» **Pictures paired with source code**
● ● ● ● ●

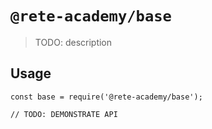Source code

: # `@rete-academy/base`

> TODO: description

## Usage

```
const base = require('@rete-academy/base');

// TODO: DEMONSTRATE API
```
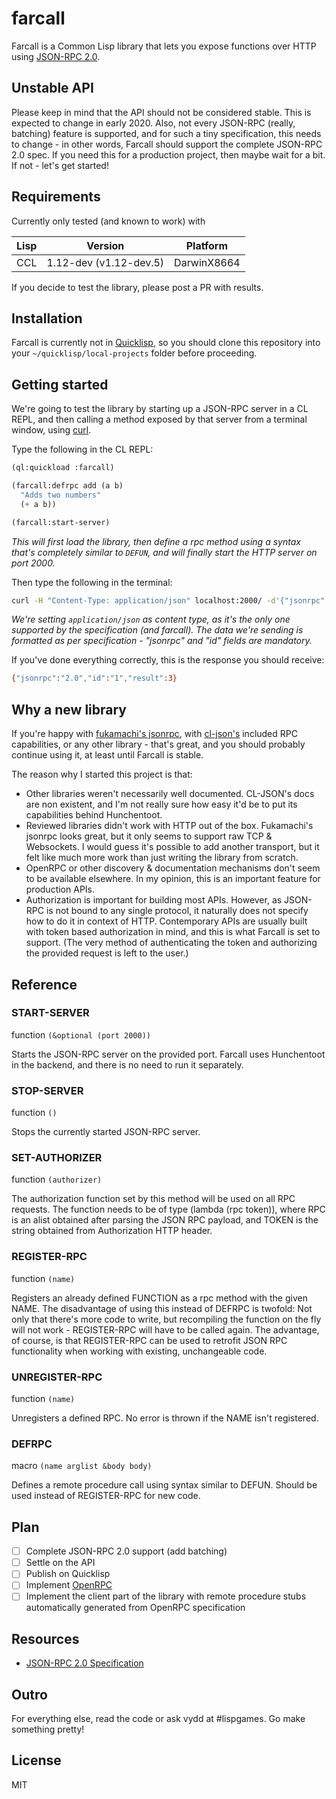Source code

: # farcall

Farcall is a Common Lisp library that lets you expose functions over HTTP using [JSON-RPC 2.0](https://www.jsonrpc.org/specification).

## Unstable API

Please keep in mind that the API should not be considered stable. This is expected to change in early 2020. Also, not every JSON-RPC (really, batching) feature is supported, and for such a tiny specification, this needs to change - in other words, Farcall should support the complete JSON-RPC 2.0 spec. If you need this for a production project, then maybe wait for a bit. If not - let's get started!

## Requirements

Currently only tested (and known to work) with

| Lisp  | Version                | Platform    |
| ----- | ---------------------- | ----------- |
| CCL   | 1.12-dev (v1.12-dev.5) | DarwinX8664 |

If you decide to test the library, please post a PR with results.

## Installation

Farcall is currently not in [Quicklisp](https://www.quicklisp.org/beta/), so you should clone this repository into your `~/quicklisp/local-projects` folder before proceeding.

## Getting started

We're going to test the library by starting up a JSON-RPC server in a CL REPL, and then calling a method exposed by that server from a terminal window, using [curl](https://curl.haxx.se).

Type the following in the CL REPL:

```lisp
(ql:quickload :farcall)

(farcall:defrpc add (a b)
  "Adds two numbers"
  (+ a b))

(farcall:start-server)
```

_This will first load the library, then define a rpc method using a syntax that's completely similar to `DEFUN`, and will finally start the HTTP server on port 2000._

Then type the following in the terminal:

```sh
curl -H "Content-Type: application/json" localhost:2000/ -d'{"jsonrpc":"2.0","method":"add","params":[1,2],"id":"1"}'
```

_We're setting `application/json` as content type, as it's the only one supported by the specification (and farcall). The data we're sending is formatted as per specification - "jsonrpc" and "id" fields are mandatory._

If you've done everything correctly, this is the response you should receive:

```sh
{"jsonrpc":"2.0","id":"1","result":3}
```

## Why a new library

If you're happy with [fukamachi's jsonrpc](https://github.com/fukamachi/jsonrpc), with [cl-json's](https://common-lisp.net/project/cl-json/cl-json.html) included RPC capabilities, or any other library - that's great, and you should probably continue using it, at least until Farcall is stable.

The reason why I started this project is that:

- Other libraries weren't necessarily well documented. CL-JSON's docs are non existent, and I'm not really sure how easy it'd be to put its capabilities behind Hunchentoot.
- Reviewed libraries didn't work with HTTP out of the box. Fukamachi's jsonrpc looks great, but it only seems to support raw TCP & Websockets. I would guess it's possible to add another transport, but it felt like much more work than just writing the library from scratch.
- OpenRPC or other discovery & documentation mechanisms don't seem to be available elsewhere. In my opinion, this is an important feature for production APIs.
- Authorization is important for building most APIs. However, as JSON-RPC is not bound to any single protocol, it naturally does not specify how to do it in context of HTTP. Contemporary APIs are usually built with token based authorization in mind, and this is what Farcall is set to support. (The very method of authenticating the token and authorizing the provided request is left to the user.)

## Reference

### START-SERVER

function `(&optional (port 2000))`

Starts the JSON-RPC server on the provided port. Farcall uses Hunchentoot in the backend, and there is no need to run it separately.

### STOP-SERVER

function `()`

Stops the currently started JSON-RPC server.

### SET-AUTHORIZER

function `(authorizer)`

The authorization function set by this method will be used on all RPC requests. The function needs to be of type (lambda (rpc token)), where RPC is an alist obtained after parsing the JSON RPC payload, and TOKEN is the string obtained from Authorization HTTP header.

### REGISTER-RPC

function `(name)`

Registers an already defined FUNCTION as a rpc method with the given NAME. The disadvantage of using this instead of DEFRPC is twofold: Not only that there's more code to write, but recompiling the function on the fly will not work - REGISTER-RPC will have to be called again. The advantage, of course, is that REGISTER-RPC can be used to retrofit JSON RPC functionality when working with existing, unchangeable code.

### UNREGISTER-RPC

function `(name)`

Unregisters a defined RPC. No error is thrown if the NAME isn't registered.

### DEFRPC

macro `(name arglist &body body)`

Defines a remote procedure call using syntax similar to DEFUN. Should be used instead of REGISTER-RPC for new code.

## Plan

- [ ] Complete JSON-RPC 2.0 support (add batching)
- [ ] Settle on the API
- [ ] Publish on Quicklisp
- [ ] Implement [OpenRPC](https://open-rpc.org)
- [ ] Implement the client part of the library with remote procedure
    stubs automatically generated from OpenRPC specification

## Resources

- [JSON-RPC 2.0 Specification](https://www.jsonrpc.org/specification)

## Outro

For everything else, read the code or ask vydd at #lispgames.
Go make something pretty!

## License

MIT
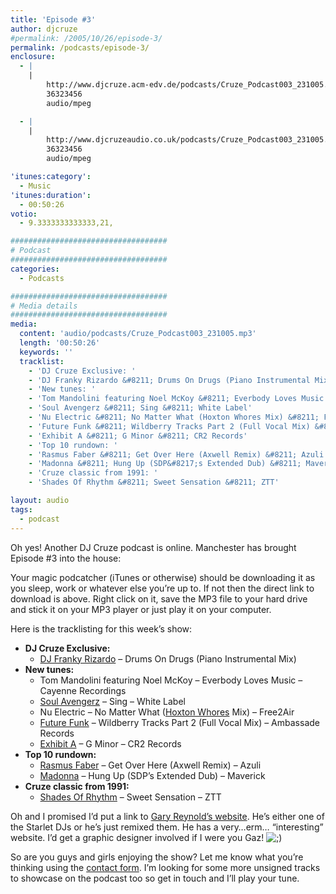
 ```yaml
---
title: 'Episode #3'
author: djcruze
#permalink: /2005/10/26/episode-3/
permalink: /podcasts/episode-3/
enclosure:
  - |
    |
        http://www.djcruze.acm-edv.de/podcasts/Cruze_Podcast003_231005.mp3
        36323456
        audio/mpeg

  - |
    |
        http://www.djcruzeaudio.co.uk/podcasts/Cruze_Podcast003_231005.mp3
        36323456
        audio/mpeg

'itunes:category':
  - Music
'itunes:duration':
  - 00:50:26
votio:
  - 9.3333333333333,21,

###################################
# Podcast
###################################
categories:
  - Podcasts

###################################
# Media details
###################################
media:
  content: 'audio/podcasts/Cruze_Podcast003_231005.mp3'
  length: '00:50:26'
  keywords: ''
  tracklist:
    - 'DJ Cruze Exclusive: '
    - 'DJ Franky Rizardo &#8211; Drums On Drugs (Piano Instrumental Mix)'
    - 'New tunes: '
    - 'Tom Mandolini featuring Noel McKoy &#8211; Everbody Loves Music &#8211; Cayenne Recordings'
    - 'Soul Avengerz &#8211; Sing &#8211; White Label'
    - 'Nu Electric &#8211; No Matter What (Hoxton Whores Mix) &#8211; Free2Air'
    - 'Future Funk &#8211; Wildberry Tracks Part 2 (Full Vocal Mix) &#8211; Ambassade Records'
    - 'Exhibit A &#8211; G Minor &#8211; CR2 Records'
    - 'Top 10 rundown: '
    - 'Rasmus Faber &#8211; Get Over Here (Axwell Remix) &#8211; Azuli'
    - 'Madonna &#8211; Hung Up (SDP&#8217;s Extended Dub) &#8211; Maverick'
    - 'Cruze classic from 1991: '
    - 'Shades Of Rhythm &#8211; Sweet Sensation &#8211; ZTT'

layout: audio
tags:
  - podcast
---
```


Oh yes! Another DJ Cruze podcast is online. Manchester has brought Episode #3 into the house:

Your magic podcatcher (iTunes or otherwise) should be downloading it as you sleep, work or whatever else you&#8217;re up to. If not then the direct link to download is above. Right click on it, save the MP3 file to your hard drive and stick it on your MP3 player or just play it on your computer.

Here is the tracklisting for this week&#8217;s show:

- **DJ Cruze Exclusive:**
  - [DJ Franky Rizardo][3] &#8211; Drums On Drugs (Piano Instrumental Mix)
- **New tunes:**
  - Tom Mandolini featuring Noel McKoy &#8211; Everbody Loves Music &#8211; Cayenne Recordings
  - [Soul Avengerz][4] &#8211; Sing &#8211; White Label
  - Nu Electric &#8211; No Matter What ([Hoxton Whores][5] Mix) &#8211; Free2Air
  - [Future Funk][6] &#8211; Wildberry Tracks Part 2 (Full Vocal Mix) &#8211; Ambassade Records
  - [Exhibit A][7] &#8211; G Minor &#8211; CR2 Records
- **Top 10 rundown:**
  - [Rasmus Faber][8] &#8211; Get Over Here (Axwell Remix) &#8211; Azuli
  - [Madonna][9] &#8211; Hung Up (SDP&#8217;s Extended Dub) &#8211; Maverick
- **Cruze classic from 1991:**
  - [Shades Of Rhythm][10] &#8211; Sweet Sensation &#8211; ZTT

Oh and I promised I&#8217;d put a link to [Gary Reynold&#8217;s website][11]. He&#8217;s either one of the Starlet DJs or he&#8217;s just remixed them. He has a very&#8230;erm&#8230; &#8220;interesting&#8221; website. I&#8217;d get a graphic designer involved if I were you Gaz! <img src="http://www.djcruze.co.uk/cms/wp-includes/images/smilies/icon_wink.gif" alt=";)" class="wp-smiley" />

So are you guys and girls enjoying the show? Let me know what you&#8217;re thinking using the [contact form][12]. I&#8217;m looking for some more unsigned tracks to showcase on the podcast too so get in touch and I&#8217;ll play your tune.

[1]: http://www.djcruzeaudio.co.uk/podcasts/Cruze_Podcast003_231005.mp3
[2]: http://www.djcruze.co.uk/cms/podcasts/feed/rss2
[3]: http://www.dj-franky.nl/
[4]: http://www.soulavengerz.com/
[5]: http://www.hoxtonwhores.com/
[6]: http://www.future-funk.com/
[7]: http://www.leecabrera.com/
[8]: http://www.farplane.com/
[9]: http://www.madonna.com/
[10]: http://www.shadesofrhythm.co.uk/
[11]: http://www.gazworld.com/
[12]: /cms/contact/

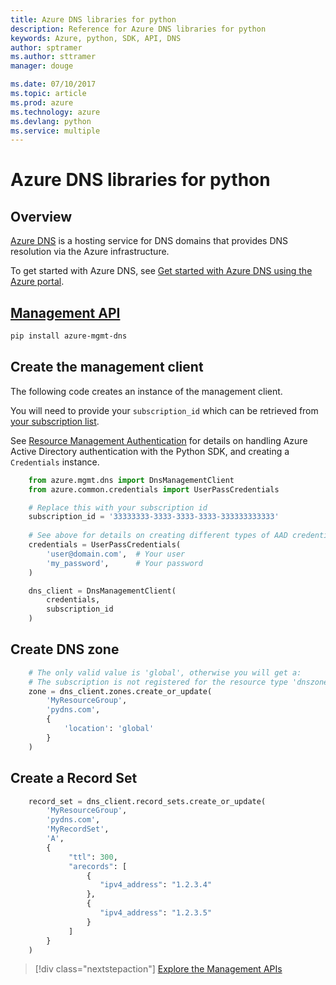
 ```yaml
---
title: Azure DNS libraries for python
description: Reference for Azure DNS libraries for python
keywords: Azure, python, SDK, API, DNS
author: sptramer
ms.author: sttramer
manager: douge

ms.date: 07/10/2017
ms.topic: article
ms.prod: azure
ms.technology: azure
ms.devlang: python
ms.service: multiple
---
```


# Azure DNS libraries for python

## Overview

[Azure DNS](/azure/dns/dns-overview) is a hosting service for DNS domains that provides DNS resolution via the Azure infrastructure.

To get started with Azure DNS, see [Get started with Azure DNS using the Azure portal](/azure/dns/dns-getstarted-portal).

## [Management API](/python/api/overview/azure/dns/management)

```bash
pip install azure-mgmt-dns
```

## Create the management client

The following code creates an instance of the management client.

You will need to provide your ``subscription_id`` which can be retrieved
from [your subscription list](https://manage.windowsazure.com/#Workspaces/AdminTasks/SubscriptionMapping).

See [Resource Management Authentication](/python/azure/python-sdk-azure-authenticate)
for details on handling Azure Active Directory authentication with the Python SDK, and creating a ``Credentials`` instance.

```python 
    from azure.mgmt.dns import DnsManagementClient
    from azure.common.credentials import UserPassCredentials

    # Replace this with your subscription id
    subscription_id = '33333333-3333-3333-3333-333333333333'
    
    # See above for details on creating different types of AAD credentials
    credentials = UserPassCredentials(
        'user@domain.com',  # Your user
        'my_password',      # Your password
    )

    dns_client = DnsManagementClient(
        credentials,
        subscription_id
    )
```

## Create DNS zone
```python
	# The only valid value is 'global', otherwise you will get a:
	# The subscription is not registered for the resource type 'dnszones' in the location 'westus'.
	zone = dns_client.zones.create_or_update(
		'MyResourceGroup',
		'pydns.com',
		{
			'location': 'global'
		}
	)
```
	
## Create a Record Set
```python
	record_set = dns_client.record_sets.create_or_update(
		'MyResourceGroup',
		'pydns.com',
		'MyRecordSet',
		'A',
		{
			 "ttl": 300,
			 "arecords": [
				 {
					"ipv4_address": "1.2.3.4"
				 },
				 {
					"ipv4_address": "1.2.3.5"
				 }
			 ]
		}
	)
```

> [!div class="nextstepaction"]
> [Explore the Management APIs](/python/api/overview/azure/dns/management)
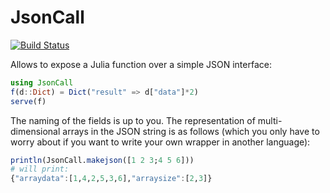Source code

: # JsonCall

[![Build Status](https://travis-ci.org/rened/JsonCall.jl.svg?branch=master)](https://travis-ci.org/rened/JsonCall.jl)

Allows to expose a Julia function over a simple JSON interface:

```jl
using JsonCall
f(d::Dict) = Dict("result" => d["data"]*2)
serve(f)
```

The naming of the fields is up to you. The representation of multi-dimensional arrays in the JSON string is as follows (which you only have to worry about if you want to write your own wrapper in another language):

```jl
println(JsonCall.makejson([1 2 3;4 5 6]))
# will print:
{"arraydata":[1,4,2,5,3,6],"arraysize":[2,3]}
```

● ● ● ● ●

» **Assignment**
Please transcribe exactly the lines above from the line that has "Your magic podcatcher" up to and including the line that has "- **Cruze classic from 1991:**"; no other line belongs in the answer.

» **Written solution**
Your magic podcatcher (iTunes or otherwise) should be downloading it as you sleep, work or whatever else you&#8217;re up to. If not then the direct link to download is above. Right click on it, save the MP3 file to your hard drive and stick it on your MP3 player or just play it on your computer.

Here is the tracklisting for this week&#8217;s show:

- **DJ Cruze Exclusive:**
  - [DJ Franky Rizardo][3] &#8211; Drums On Drugs (Piano Instrumental Mix)
- **New tunes:**
  - Tom Mandolini featuring Noel McKoy &#8211; Everbody Loves Music &#8211; Cayenne Recordings
  - [Soul Avengerz][4] &#8211; Sing &#8211; White Label
  - Nu Electric &#8211; No Matter What ([Hoxton Whores][5] Mix) &#8211; Free2Air
  - [Future Funk][6] &#8211; Wildberry Tracks Part 2 (Full Vocal Mix) &#8211; Ambassade Records
  - [Exhibit A][7] &#8211; G Minor &#8211; CR2 Records
- **Top 10 rundown:**
  - [Rasmus Faber][8] &#8211; Get Over Here (Axwell Remix) &#8211; Azuli
  - [Madonna][9] &#8211; Hung Up (SDP&#8217;s Extended Dub) &#8211; Maverick
- **Cruze classic from 1991:**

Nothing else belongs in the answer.